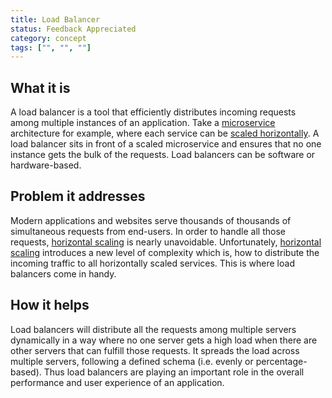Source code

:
 ```yaml
---
title: Load Balancer
status: Feedback Appreciated
category: concept
tags: ["", "", ""]
---
```


## What it is

A load balancer is a tool that efficiently distributes incoming requests among multiple instances of an application. Take a [microservice](/microservices/) architecture for example, where each service can be [scaled horizontally](/horizontal-scaling/). A load balancer sits in front of a scaled microservice and ensures that no one instance gets the bulk of the requests.
Load balancers can be software or hardware-based.

## Problem it addresses

Modern applications and websites serve thousands of thousands of simultaneous requests from end-users. In order to handle all those requests, [horizontal scaling](/horizontal-scaling/) is nearly unavoidable.
Unfortunately, [horizontal scaling](/horizontal-scaling/) introduces a new level of complexity which is, how to distribute the incoming traffic to all horizontally scaled services. This is where load balancers come in handy.

## How it helps

Load balancers will distribute all the requests among multiple servers dynamically in a way where no one server gets a high load when there are other servers that can fulfill those requests. It spreads the load across multiple servers, following a defined schema (i.e. evenly or percentage-based). Thus load balancers are playing an important role in the overall performance and user experience of an application.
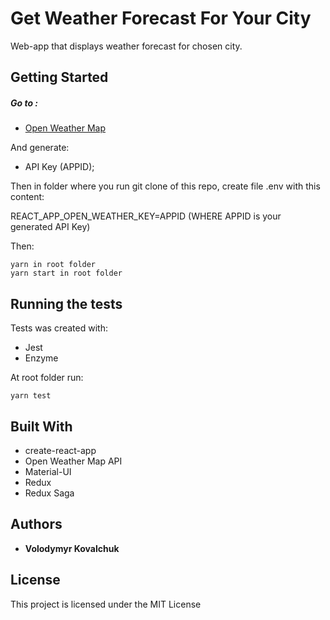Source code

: # Get Weather Forecast For Your City

Web-app that displays weather forecast for chosen city.

## Getting Started

##### Go to :
* [Open Weather Map](https://openweathermap.org/appid)

And generate:
* API Key (APPID);

Then in folder where you run git clone of this repo, create file .env with this content:

REACT_APP_OPEN_WEATHER_KEY=APPID   (WHERE APPID is your generated API Key)

Then:

```
yarn in root folder
yarn start in root folder
```

## Running the tests

Tests was created with:

* Jest
* Enzyme

At root folder run:

```
yarn test
```

## Built With

* create-react-app
* Open Weather Map API
* Material-UI
* Redux
* Redux Saga

## Authors

* **Volodymyr Kovalchuk**

## License

This project is licensed under the MIT License 
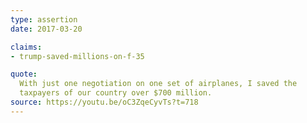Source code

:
 ```yaml
---
type: assertion
date: 2017-03-20

claims:
- trump-saved-millions-on-f-35

quote:
  With just one negotiation on one set of airplanes, I saved the
  taxpayers of our country over $700 million.
source: https://youtu.be/oC3ZqeCyvTs?t=718
---
```

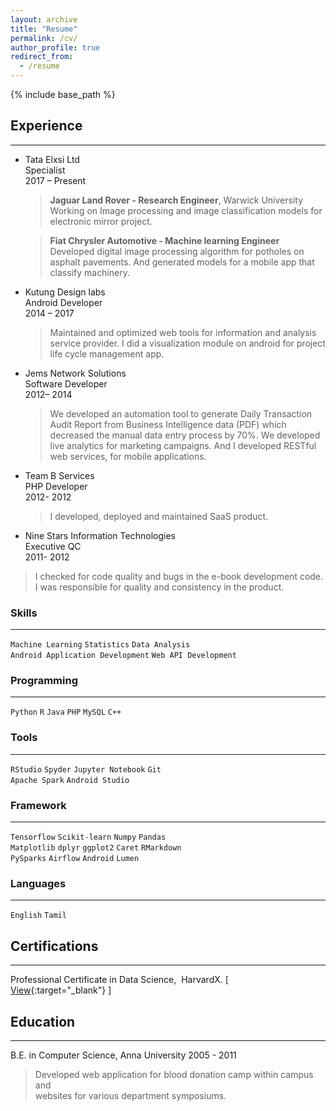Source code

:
 ```yaml
---
layout: archive
title: "Resume"
permalink: /cv/
author_profile: true
redirect_from:
  - /resume
---
```


{% include base_path %}


## Experience 
---
* Tata Elxsi Ltd  
  Specialist  
  2017 – Present   

	> **Jaguar Land Rover - Research Engineer**, Warwick University
	> Working on Image processing and image classification models for electronic mirror project.

	> **Fiat Chrysler Automotive - Machine learning Engineer** 
	> Developed digital image processing algorithm for potholes on asphalt pavements. And generated models for a mobile app that classify machinery.

* Kutung Design labs  
Android Developer  
2014 – 2017  

	> Maintained and optimized web tools for information and analysis service provider.
    I did a visualization module on android for project life cycle management app.

* Jems Network Solutions  
Software Developer  
2012– 2014
	>We developed an automation tool to generate Daily Transaction Audit Report from Business Intelligence data (PDF) which decreased the manual data entry process by 70%.
  We developed live analytics for marketing campaigns. And I
  developed RESTful web services, for mobile applications.

* Team B Services  
PHP Developer  
2012- 2012
	> I developed, deployed and maintained SaaS product.

* Nine Stars Information Technologies  
Executive QC  
2011- 2012
> I checked for code quality and bugs in the e-book development code.
I was responsible for quality and consistency in the product.

### Skills 
--- 
`Machine Learning` `Statistics` `Data Analysis`  
`Android Application Development` `Web API Development`	

### Programming
---
`Python` `R` `Java` `PHP` `MySQL` `C++`

### Tools
---
`RStudio` `Spyder` `Jupyter Notebook` `Git`  
`Apache Spark` `Android Studio`

### Framework
---
`Tensorflow` `Scikit-learn` `Numpy` `Pandas`  
`Matplotlib` `dplyr` `ggplot2` `Caret` `RMarkdown`  
`PySparks` `Airflow` `Android` `Lumen`

### Languages
---
`English` `Tamil`

## Certifications
---
Professional Certificate in Data Science, ​ HarvardX. ​[ [View](https://credentials.edx.org/credentials/1583203087634dcaa3aac517e0aa19d0/){:target="_blank"} ]

## Education
---
B.E. in ​Computer Science, Anna University 2005 - 2011
> Developed web application for blood donation camp within campus and   
> websites for various department symposiums.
^^^^^^^^^^^^^^^^
Problem statement:
Above are the entries; copy every line among them that contains the word "https".

Completed exercise:
* [Open Weather Map](https://openweathermap.org/appid)
source: https://youtu.be/oC3ZqeCyvTs?t=718
Professional Certificate in Data Science, ​ HarvardX. ​[ [View](https://credentials.edx.org/credentials/1583203087634dcaa3aac517e0aa19d0/){:target="_blank"} ]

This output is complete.